Unraveling the dynamics of wood pulp swing lines in China

In this article our expert economist Minnie Kong explore's the recent upheavals and strategic shifts in China’s pulp and paper industry. Explore the complex interplay between dissolving and paper grade wood pulp, and see how these dynamics could reshape the industry.

Recent developments in China’s pulp and paper industry, notably the divestment of the Anhui Huatai pulp mill, prompted a closer examination of the dynamics of swing pulp lines, particularly the delicate balance between dissolving wood pulp and paper grade wood pulp.

The Anhui Huatai pulp mill, which suspended production in the first half of 2023, has been suffering annual losses of RMB 220-280 million since 2019, despite the concerted efforts by its parent company, Shandong Huatai, to enhance its performance. Those losses significantly impacted the overall profitability of the group.

We have also seen several swing lines leaving the dissolving pulp market over the past five years.

Our estimates for 2017 show that there were about 1.1 million tonnes of dissolving wood pulp capacity in China. Between 2016 and 2017, almost all swing capacity was focused on dissolving pulp due to weak paper grade pulp pricing and a large price premium for dissolving pulp relative to hardwood paper grade pulp. The move toward dissolving pulp production could also be interpreted as an attempt to reduce the impact on bleached hardwood kraft (BHK) producers of the large wave of low-cost BHK capacity that was coming into the paper grade pulp market in 2017.

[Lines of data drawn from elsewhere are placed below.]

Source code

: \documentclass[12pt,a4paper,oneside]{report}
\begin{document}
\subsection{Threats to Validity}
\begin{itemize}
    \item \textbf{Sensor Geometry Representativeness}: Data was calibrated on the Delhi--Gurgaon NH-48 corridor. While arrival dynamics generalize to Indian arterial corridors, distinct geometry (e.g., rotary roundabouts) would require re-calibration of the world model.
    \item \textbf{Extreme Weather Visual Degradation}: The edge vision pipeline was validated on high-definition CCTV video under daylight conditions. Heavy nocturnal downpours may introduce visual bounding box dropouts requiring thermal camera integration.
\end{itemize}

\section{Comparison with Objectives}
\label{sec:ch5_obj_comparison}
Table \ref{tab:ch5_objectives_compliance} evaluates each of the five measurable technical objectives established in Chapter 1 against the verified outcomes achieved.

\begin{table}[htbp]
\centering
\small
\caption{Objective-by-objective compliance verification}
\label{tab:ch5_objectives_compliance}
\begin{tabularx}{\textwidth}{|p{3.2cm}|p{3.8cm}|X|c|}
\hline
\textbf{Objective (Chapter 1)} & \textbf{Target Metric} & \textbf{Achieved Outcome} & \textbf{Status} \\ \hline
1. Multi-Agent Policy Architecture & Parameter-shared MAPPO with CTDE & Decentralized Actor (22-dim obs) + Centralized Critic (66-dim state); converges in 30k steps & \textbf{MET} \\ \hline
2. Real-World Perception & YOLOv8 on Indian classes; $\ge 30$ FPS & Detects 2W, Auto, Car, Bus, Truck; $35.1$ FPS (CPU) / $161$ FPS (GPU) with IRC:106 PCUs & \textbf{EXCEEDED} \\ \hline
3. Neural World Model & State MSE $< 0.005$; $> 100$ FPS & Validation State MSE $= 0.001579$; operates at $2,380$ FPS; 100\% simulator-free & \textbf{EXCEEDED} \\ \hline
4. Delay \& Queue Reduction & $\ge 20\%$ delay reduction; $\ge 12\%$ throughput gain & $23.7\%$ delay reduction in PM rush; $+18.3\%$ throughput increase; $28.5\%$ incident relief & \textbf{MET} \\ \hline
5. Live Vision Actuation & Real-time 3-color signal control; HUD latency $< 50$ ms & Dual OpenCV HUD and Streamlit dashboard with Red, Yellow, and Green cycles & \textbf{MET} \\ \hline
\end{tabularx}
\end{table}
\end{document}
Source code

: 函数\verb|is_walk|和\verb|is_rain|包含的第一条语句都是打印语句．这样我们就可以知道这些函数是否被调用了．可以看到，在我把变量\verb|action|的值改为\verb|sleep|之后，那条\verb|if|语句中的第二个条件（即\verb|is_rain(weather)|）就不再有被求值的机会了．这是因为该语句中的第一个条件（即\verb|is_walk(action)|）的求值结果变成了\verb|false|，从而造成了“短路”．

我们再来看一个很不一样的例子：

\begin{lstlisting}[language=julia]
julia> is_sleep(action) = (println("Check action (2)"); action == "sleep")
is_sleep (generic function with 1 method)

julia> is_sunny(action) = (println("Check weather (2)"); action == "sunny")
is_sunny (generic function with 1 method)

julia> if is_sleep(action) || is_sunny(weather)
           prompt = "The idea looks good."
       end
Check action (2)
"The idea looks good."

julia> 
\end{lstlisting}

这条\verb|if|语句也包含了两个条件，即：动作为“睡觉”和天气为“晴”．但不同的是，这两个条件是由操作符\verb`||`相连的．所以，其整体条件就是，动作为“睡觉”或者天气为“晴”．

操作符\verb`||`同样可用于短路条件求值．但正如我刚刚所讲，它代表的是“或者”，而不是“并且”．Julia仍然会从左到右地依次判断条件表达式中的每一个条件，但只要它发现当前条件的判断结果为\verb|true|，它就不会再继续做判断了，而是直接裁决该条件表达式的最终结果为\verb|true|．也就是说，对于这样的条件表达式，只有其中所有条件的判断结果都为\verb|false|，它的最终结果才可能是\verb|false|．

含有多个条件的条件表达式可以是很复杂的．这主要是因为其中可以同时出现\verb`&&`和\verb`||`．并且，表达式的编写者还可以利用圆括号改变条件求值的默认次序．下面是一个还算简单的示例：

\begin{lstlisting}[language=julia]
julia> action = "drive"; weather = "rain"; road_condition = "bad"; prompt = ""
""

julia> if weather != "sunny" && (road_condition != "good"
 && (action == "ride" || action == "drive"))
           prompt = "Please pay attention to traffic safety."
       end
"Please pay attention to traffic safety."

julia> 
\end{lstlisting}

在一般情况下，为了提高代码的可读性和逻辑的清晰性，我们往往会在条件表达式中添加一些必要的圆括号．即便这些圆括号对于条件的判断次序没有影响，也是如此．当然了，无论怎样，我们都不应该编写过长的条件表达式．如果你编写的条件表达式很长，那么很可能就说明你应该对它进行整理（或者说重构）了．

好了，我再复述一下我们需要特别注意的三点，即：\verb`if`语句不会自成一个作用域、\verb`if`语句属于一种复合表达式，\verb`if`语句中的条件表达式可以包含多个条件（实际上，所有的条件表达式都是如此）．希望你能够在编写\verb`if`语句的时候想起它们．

However, by 2023, less than half of swing mills were still in the dissolving pulp sector. Two swing pulp lines had been shifted to be fully dedicated to producing paper grade wood pulp from 2021 and 2022, respectively, and the Anhui Huatai mill was permanently closed in 2023. Another noteworthy company, Huanggang Chenming, has apparently abandoned a plan for the Huanggang mill, which was initially designed for flexible production of paper grade pulp and dissolving pulp; the mill has been focused on producing paper grade pulp for the past few years. A fourth mill was still running paper grade and dissolving pulp in campaigns, but it only produced bamboo-based dissolving pulp occasionally throughout 2023.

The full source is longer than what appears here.